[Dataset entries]

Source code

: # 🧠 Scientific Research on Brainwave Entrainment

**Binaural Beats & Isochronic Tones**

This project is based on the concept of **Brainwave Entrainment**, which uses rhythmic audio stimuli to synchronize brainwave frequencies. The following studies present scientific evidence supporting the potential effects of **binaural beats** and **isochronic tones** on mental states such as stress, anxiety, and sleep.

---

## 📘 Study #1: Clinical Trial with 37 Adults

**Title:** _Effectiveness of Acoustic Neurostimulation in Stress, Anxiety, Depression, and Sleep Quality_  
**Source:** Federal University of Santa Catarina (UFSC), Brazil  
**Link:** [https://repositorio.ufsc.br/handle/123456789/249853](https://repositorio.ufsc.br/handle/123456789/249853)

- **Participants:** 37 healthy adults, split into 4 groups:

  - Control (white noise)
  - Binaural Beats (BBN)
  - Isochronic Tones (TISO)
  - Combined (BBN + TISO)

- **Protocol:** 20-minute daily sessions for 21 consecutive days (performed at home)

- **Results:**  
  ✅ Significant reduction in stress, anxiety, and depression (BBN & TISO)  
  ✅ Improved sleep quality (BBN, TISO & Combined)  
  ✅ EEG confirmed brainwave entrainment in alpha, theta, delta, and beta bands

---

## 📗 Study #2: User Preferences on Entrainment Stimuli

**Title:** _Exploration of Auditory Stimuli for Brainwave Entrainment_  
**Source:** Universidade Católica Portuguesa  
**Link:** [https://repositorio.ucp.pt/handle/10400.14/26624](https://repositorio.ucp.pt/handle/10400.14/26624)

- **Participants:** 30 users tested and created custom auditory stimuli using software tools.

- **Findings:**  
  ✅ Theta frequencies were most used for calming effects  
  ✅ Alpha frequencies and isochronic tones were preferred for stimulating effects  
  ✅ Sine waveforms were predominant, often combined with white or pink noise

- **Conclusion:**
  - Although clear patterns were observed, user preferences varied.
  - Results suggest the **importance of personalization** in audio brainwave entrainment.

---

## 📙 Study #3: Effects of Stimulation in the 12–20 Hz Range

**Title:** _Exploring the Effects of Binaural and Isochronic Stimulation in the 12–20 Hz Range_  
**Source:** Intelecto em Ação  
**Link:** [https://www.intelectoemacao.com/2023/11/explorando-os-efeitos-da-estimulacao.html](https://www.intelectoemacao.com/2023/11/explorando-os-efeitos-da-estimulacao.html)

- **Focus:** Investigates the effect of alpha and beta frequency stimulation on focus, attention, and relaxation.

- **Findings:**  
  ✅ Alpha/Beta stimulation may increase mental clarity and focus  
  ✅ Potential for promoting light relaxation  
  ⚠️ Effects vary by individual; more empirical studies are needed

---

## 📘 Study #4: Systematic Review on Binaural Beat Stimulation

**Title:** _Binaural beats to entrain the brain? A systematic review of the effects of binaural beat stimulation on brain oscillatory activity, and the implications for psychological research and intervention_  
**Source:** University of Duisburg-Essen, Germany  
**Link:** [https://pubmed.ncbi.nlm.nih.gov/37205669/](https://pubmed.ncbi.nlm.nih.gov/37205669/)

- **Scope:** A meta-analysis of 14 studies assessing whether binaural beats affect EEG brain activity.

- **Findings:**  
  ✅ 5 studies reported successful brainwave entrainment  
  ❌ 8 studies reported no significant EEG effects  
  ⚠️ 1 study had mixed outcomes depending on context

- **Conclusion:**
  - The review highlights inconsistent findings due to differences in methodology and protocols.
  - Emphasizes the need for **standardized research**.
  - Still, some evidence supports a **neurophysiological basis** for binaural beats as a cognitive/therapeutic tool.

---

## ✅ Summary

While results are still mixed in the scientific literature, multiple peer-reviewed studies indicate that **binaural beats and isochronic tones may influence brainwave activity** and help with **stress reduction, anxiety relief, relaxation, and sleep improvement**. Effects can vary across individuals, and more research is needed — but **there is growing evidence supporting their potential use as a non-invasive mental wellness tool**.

[Work instructions]
Report each line above containing the string "https".

[Your response]
**Link:** [https://repositorio.ufsc.br/handle/123456789/249853](https://repositorio.ufsc.br/handle/123456789/249853)
**Link:** [https://repositorio.ucp.pt/handle/10400.14/26624](https://repositorio.ucp.pt/handle/10400.14/26624)
**Link:** [https://www.intelectoemacao.com/2023/11/explorando-os-efeitos-da-estimulacao.html](https://www.intelectoemacao.com/2023/11/explorando-os-efeitos-da-estimulacao.html)
**Link:** [https://pubmed.ncbi.nlm.nih.gov/37205669/](https://pubmed.ncbi.nlm.nih.gov/37205669/)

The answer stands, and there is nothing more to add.